Item 1A. Risk Factors
Other than the risk factors listed below, there have been no material changes from the risk factors previously described under Item 1A of our Annual Report on Form 10-K for the year ended December 31, 2025.
Purchasing or owning Unity common stock involves investment risks including, but not limited to, the risks described in Item 1A of our Annual Report on Form 10-K for the year ended December 31, 2025. Any one of those risks could harm our business, financial condition and results of operations or reputation, which could cause our stock price to decline. Additional risks, trends and uncertainties not presently known to us or that we currently believe are immaterial may also harm our business, financial condition, results of operations or reputation.
AI is becoming an increasingly important part of our strategy and product roadmap, and our failure to successfully develop, deploy, maintain, manage, or commercialize AI-enabled capabilities and products, our reliance on third-party AI models, and the costs associated with such efforts may adversely affect our business, financial results, or competitiveness.
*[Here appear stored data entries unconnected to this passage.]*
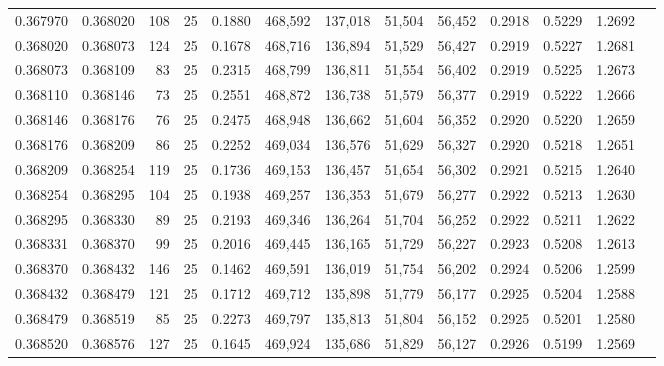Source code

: \begin{tabular}{rrrrrrrrrrrrr}
0.367970 & 0.368020 &   108 &  25 &                                     0.1880 & 468,592 & 137,018 &  51,504 &  56,452 & 0.2918 & 0.5229 & 1.2692 \\
0.368020 & 0.368073 &   124 &  25 &                                     0.1678 & 468,716 & 136,894 &  51,529 &  56,427 & 0.2919 & 0.5227 & 1.2681 \\
0.368073 & 0.368109 &    83 &  25 &                                     0.2315 & 468,799 & 136,811 &  51,554 &  56,402 & 0.2919 & 0.5225 & 1.2673 \\
0.368110 & 0.368146 &    73 &  25 &                                     0.2551 & 468,872 & 136,738 &  51,579 &  56,377 & 0.2919 & 0.5222 & 1.2666 \\
0.368146 & 0.368176 &    76 &  25 &                                     0.2475 & 468,948 & 136,662 &  51,604 &  56,352 & 0.2920 & 0.5220 & 1.2659 \\
0.368176 & 0.368209 &    86 &  25 &                                     0.2252 & 469,034 & 136,576 &  51,629 &  56,327 & 0.2920 & 0.5218 & 1.2651 \\
0.368209 & 0.368254 &   119 &  25 &                                     0.1736 & 469,153 & 136,457 &  51,654 &  56,302 & 0.2921 & 0.5215 & 1.2640 \\
0.368254 & 0.368295 &   104 &  25 &                                     0.1938 & 469,257 & 136,353 &  51,679 &  56,277 & 0.2922 & 0.5213 & 1.2630 \\
0.368295 & 0.368330 &    89 &  25 &                                     0.2193 & 469,346 & 136,264 &  51,704 &  56,252 & 0.2922 & 0.5211 & 1.2622 \\
0.368331 & 0.368370 &    99 &  25 &                                     0.2016 & 469,445 & 136,165 &  51,729 &  56,227 & 0.2923 & 0.5208 & 1.2613 \\
0.368370 & 0.368432 &   146 &  25 &                                     0.1462 & 469,591 & 136,019 &  51,754 &  56,202 & 0.2924 & 0.5206 & 1.2599 \\
0.368432 & 0.368479 &   121 &  25 &                                     0.1712 & 469,712 & 135,898 &  51,779 &  56,177 & 0.2925 & 0.5204 & 1.2588 \\
0.368479 & 0.368519 &    85 &  25 &                                     0.2273 & 469,797 & 135,813 &  51,804 &  56,152 & 0.2925 & 0.5201 & 1.2580 \\
0.368520 & 0.368576 &   127 &  25 &                                     0.1645 & 469,924 & 135,686 &  51,829 &  56,127 & 0.2926 & 0.5199 & 1.2569 \\

\end{tabular}
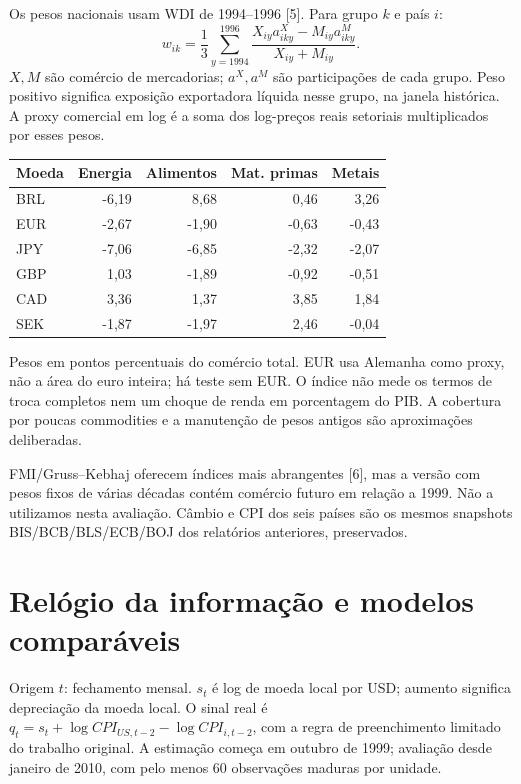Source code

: \documentclass[11pt,a4paper]{article}
\begin{document}
Os pesos nacionais usam WDI de 1994--1996 [5]. Para grupo $k$ e país $i$:
\[ w_{ik}=\frac{1}{3}\sum_{y=1994}^{1996}\frac{X_{iy}a^X_{iky}-M_{iy}a^M_{iky}}{X_{iy}+M_{iy}}. \]
$X,M$ são comércio de mercadorias; $a^X,a^M$ são participações de cada grupo. Peso positivo significa exposição exportadora líquida nesse grupo, na janela histórica. A proxy comercial em log é a soma dos log-preços reais setoriais multiplicados por esses pesos.
\small\begin{center}\begin{tabular}{lrrrr}\toprule
Moeda & Energia & Alimentos & Mat. primas & Metais \\ \midrule
BRL & -6,19 & 8,68 & 0,46 & 3,26 \\
EUR & -2,67 & -1,90 & -0,63 & -0,43 \\
JPY & -7,06 & -6,85 & -2,32 & -2,07 \\
GBP & 1,03 & -1,89 & -0,92 & -0,51 \\
CAD & 3,36 & 1,37 & 3,85 & 1,84 \\
SEK & -1,87 & -1,97 & 2,46 & -0,04 \\
\bottomrule\end{tabular}\end{center}\normalsize

Pesos em pontos percentuais do comércio total. EUR usa Alemanha como proxy, não a área do euro inteira; há teste sem EUR. O índice não mede os termos de troca completos nem um choque de renda em porcentagem do PIB. A cobertura por poucas commodities e a manutenção de pesos antigos são aproximações deliberadas.

FMI/Gruss--Kebhaj oferecem índices mais abrangentes [6], mas a versão com pesos fixos de várias décadas contém comércio futuro em relação a 1999. Não a utilizamos nesta avaliação. Câmbio e CPI dos seis países são os mesmos snapshots BIS/BCB/BLS/ECB/BOJ dos relatórios anteriores, preservados.

\clearpage

\section*{Relógio da informação e modelos comparáveis}
Origem $t$: fechamento mensal. $s_t$ é log de moeda local por USD; aumento significa depreciação da moeda local. O sinal real é $q_t=s_t+\log CPI_{US,t-2}-\log CPI_{i,t-2}$, com a regra de preenchimento limitado do trabalho original. A estimação começa em outubro de 1999; avaliação desde janeiro de 2010, com pelo menos 60 observações maduras por unidade.
\end{document}

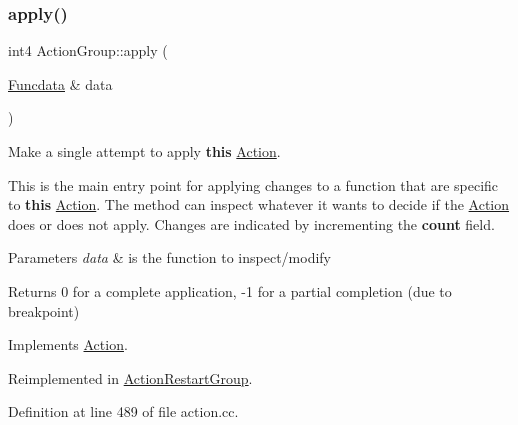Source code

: \subsubsection{\texorpdfstring{apply()}{apply()}}
{\footnotesize\ttfamily int4 Action\+Group\+::apply (\begin{DoxyParamCaption}\item[{\mbox{\hyperlink{class_funcdata}{Funcdata}} \&}]{data }\end{DoxyParamCaption})\hspace{0.3cm}{\ttfamily [virtual]}}



Make a single attempt to apply {\bfseries{this}} \mbox{\hyperlink{class_action}{Action}}. 

This is the main entry point for applying changes to a function that are specific to {\bfseries{this}} \mbox{\hyperlink{class_action}{Action}}. The method can inspect whatever it wants to decide if the \mbox{\hyperlink{class_action}{Action}} does or does not apply. Changes are indicated by incrementing the {\bfseries{count}} field. 
\begin{DoxyParams}{Parameters}
{\em data} & is the function to inspect/modify \\
\hline
\end{DoxyParams}
\begin{DoxyReturn}{Returns}
0 for a complete application, -\/1 for a partial completion (due to breakpoint) 
\end{DoxyReturn}


Implements \mbox{\hyperlink{class_action_aac1c3999d6c685b15f5d9765a4d04173}{Action}}.



Reimplemented in \mbox{\hyperlink{class_action_restart_group_ab597697ab15a9b8f1a25832f43bdeb0d}{Action\+Restart\+Group}}.



Definition at line 489 of file action.\+cc.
AI is becoming an increasingly important part of our broader platform strategy and product roadmap, and our failure to successfully develop, deploy, maintain, manage, or commercialize AI-enabled products could impair our ability to execute that strategy and remain competitive.
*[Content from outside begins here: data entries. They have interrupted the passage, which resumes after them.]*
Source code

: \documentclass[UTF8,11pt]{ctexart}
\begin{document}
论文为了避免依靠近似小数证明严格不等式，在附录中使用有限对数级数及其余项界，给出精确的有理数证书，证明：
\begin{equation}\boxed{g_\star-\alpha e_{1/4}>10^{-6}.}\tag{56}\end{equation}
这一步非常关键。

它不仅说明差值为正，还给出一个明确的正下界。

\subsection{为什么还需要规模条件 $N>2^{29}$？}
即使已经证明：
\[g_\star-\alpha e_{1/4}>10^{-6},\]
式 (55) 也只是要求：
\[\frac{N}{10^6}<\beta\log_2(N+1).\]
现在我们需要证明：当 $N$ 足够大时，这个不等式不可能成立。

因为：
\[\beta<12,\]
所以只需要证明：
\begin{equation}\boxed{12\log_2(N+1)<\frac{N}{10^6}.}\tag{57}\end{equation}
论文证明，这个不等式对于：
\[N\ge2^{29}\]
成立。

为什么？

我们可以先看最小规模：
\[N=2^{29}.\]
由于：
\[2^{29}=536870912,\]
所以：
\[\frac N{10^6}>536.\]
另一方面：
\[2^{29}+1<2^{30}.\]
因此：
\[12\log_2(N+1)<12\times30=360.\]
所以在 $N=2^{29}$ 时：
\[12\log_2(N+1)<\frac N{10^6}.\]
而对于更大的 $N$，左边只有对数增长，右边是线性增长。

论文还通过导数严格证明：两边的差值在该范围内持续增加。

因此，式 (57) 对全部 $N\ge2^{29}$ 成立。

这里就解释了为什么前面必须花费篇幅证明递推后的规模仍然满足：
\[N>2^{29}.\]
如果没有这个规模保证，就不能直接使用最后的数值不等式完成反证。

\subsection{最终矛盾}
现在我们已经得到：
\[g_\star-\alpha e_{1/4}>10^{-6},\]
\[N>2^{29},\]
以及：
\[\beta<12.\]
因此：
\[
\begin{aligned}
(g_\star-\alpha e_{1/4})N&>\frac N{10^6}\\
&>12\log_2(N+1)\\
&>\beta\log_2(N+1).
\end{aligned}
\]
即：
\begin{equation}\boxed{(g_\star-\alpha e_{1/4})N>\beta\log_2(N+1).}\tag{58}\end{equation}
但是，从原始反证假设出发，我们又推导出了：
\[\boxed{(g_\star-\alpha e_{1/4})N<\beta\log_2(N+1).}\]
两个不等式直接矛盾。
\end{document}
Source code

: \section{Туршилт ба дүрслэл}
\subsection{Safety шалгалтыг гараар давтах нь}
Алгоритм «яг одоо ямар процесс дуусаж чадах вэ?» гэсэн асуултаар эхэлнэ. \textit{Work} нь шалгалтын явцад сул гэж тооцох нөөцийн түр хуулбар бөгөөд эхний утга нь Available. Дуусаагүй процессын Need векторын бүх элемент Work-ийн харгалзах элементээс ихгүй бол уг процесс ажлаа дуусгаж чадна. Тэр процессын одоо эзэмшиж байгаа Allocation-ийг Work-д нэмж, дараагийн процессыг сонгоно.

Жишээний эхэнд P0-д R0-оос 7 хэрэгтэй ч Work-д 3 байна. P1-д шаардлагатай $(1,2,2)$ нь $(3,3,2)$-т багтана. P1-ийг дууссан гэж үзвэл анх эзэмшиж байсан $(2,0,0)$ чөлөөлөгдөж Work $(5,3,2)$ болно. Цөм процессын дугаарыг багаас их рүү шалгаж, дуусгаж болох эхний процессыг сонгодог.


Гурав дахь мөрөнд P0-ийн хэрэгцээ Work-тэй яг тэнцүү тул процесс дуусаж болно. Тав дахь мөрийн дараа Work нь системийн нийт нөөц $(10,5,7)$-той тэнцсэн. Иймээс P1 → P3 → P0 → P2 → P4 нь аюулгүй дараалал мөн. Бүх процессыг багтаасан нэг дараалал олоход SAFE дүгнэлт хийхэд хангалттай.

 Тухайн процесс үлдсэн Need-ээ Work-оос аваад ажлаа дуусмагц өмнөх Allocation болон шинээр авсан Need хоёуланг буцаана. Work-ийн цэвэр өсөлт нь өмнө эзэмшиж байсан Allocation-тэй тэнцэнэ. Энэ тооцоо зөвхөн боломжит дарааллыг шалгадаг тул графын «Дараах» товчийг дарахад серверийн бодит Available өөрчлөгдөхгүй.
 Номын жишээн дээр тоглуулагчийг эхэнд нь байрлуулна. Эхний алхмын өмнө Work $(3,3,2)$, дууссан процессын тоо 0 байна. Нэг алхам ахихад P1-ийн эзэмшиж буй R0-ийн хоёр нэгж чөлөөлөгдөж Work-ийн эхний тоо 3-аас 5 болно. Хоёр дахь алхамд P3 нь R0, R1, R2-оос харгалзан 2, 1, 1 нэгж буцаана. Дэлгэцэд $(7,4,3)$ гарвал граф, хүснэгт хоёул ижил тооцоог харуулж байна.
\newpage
While we have made, and expect to continue to make, investments to integrate AI into our platform and product offerings, our ability to remain competitive will require increasing levels of such investment over time. There can be no assurance that these investments will enhance our product offerings, improve our competitiveness, efficiency or profitability, or provide an adequate return, and we may not realize the anticipated benefits of these investments in a timely or cost-effective manner, or at all, especially in light of the rapid development of AI technologies in general. In addition, our AI investments and related spending may adversely impact our cost of revenue, research and development expenses, and sales and marketing expenses, which may, in turn, negatively impact our gross margins and operating margins.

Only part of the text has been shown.